Roughly 20 seconds into the new trailer for Westworld Season 3, released on Sunday, Aaron Paul (best known for his role in the AMC series Breaking Bad) sits beside a Chappie-esque worker robot atop a floating beam in a metropolitan city. It looks like New York, but a handful of other shots reveal a less dense cityscape with mountains off into the distance. Production of Season 3 took place in Hermosa Beach Pier in California and its usual home in Moab, Utah.
The image of Aaron Paul’s unnamed character, a blue-collar construction worker and low-level criminal, eating lunch next to a drone (because he’s lonely, see) is highly suggestive of the 1932 photograph Lunch Atop a Skyscraper, a famous image of 20th century America that shares some surprising similarities to the themes of the HBO series.
Taken on September 20, 1932 by Charles C. Ebbets, 11 construction workers are seen sitting on a grinder that hung 820 feet above New York City. The picture was taken during the final stages of construction on the RCA Building, now 30 Rockefeller Plaza (or “30 Rock”).

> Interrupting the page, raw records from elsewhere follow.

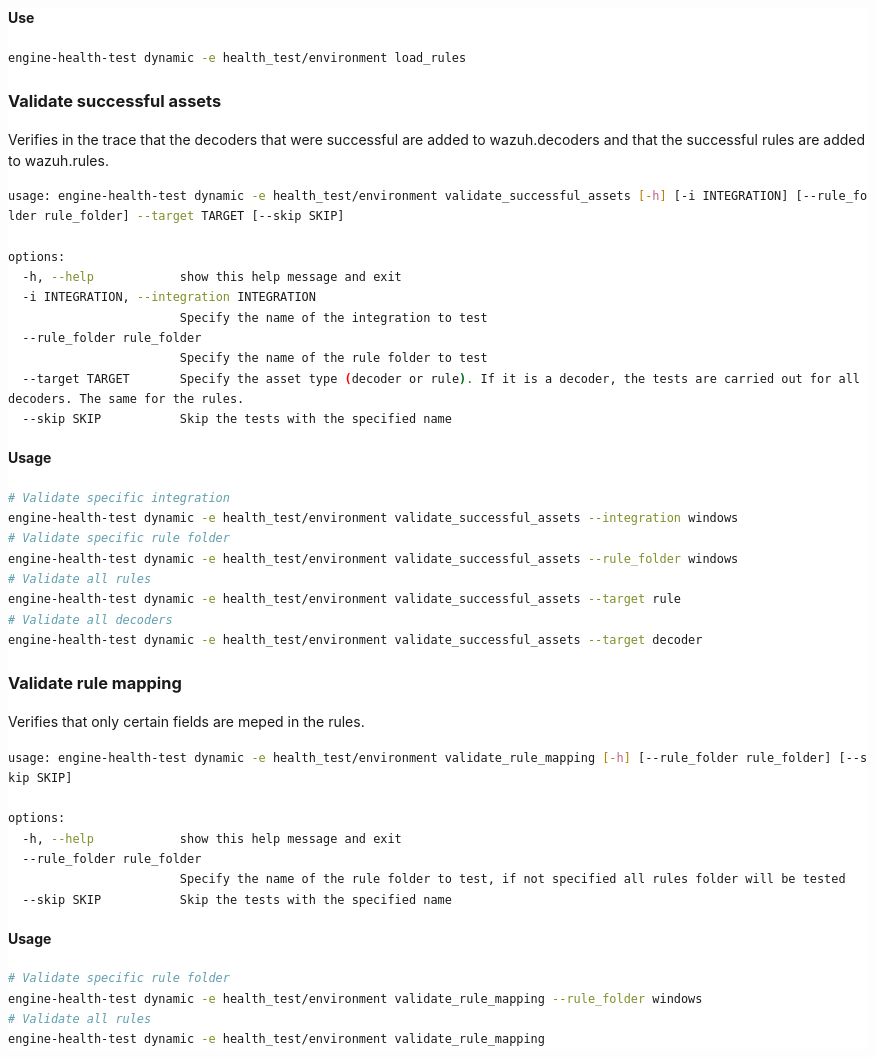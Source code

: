 #### Use
```bash
engine-health-test dynamic -e health_test/environment load_rules
```

### Validate successful assets
Verifies in the trace that the decoders that were successful are added to wazuh.decoders and that the successful rules are added to wazuh.rules.
```bash
usage: engine-health-test dynamic -e health_test/environment validate_successful_assets [-h] [-i INTEGRATION] [--rule_folder rule_folder] --target TARGET [--skip SKIP]

options:
  -h, --help            show this help message and exit
  -i INTEGRATION, --integration INTEGRATION
                        Specify the name of the integration to test
  --rule_folder rule_folder
                        Specify the name of the rule folder to test
  --target TARGET       Specify the asset type (decoder or rule). If it is a decoder, the tests are carried out for all decoders. The same for the rules.
  --skip SKIP           Skip the tests with the specified name
```
#### Usage
```bash
# Validate specific integration
engine-health-test dynamic -e health_test/environment validate_successful_assets --integration windows
# Validate specific rule folder
engine-health-test dynamic -e health_test/environment validate_successful_assets --rule_folder windows
# Validate all rules
engine-health-test dynamic -e health_test/environment validate_successful_assets --target rule
# Validate all decoders
engine-health-test dynamic -e health_test/environment validate_successful_assets --target decoder
```

### Validate rule mapping
Verifies that only certain fields are meped in the rules.
```bash
usage: engine-health-test dynamic -e health_test/environment validate_rule_mapping [-h] [--rule_folder rule_folder] [--skip SKIP]

options:
  -h, --help            show this help message and exit
  --rule_folder rule_folder
                        Specify the name of the rule folder to test, if not specified all rules folder will be tested
  --skip SKIP           Skip the tests with the specified name
```
#### Usage
```bash
# Validate specific rule folder
engine-health-test dynamic -e health_test/environment validate_rule_mapping --rule_folder windows
# Validate all rules
engine-health-test dynamic -e health_test/environment validate_rule_mapping
```
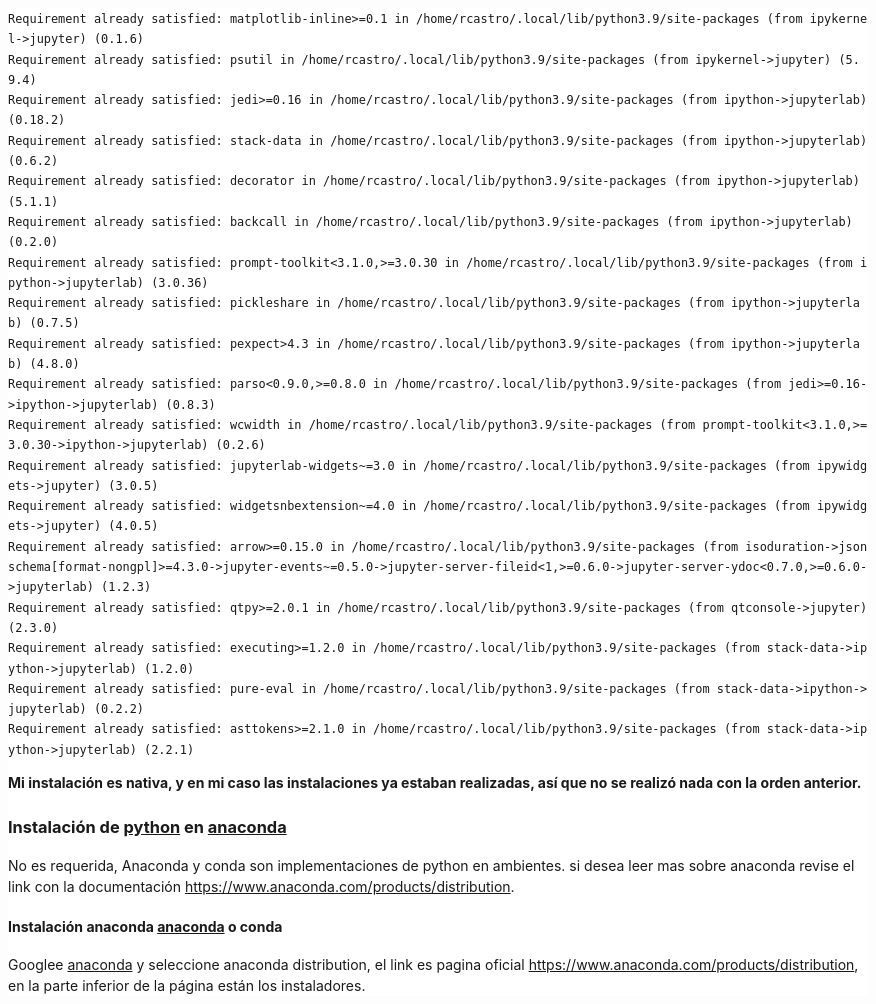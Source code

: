     Requirement already satisfied: matplotlib-inline>=0.1 in /home/rcastro/.local/lib/python3.9/site-packages (from ipykernel->jupyter) (0.1.6)
    Requirement already satisfied: psutil in /home/rcastro/.local/lib/python3.9/site-packages (from ipykernel->jupyter) (5.9.4)
    Requirement already satisfied: jedi>=0.16 in /home/rcastro/.local/lib/python3.9/site-packages (from ipython->jupyterlab) (0.18.2)
    Requirement already satisfied: stack-data in /home/rcastro/.local/lib/python3.9/site-packages (from ipython->jupyterlab) (0.6.2)
    Requirement already satisfied: decorator in /home/rcastro/.local/lib/python3.9/site-packages (from ipython->jupyterlab) (5.1.1)
    Requirement already satisfied: backcall in /home/rcastro/.local/lib/python3.9/site-packages (from ipython->jupyterlab) (0.2.0)
    Requirement already satisfied: prompt-toolkit<3.1.0,>=3.0.30 in /home/rcastro/.local/lib/python3.9/site-packages (from ipython->jupyterlab) (3.0.36)
    Requirement already satisfied: pickleshare in /home/rcastro/.local/lib/python3.9/site-packages (from ipython->jupyterlab) (0.7.5)
    Requirement already satisfied: pexpect>4.3 in /home/rcastro/.local/lib/python3.9/site-packages (from ipython->jupyterlab) (4.8.0)
    Requirement already satisfied: parso<0.9.0,>=0.8.0 in /home/rcastro/.local/lib/python3.9/site-packages (from jedi>=0.16->ipython->jupyterlab) (0.8.3)
    Requirement already satisfied: wcwidth in /home/rcastro/.local/lib/python3.9/site-packages (from prompt-toolkit<3.1.0,>=3.0.30->ipython->jupyterlab) (0.2.6)
    Requirement already satisfied: jupyterlab-widgets~=3.0 in /home/rcastro/.local/lib/python3.9/site-packages (from ipywidgets->jupyter) (3.0.5)
    Requirement already satisfied: widgetsnbextension~=4.0 in /home/rcastro/.local/lib/python3.9/site-packages (from ipywidgets->jupyter) (4.0.5)
    Requirement already satisfied: arrow>=0.15.0 in /home/rcastro/.local/lib/python3.9/site-packages (from isoduration->jsonschema[format-nongpl]>=4.3.0->jupyter-events~=0.5.0->jupyter-server-fileid<1,>=0.6.0->jupyter-server-ydoc<0.7.0,>=0.6.0->jupyterlab) (1.2.3)
    Requirement already satisfied: qtpy>=2.0.1 in /home/rcastro/.local/lib/python3.9/site-packages (from qtconsole->jupyter) (2.3.0)
    Requirement already satisfied: executing>=1.2.0 in /home/rcastro/.local/lib/python3.9/site-packages (from stack-data->ipython->jupyterlab) (1.2.0)
    Requirement already satisfied: pure-eval in /home/rcastro/.local/lib/python3.9/site-packages (from stack-data->ipython->jupyterlab) (0.2.2)
    Requirement already satisfied: asttokens>=2.1.0 in /home/rcastro/.local/lib/python3.9/site-packages (from stack-data->ipython->jupyterlab) (2.2.1)


**Mi instalación es nativa, y en mi caso las instalaciones ya estaban realizadas, así que no se realizó nada con la orden anterior.**

### Instalación de [python](https://www.python.org/) en [anaconda](https://www.anaconda.com/products/distribution)

No es requerida, Anaconda y conda son implementaciones de python en ambientes. si desea leer mas sobre anaconda revise el link con la documentación https://www.anaconda.com/products/distribution.

#### Instalación anaconda [anaconda](https://www.anaconda.com/products/distribution) o conda

Googlee [anaconda](https://www.anaconda.com/products/distribution) y seleccione anaconda distribution, el link es pagina oficial https://www.anaconda.com/products/distribution, en la parte inferior de la página están los instaladores.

While the people in the photo were real workers, the photo was staged as a publicity stunt to promote the debut of the skyscraper. This was confirmed in a 2012 interview with Ken Johnston, historian and archivist for Corbis Images, who told The Independent: “The image was a publicity effort by the Rockefeller Center. It seems pretty clear they were real workers, but the event was organized with a number of photographers.”
In an abstract way, the origins and nature of the photograph — a carefully arranged tableaux to promote an enterprise — shares a lot in common with Westworld, an interactive theme park franchise that allows guests to live out their dreams. Like the construction workers, the lifelike “hosts” of Westworld are conscious artificial beings. But the environment in which the hosts find themselves is a facsimile that only serves as a playground for imagination.
Or something. It’s also just a cute homage that helps familiarize us, the audience, to Aaron Paul’s character, who is pathetically lonely in a world where loneliness can be cured with a trip to Westworld. (If you’re rich enough.) But because he meets Evan Rachel Wood’s Dolores in the closing moments of the trailer, maybe he too will learn that violent delights have violent ends.
Westworld will premiere in 2020 on HBO.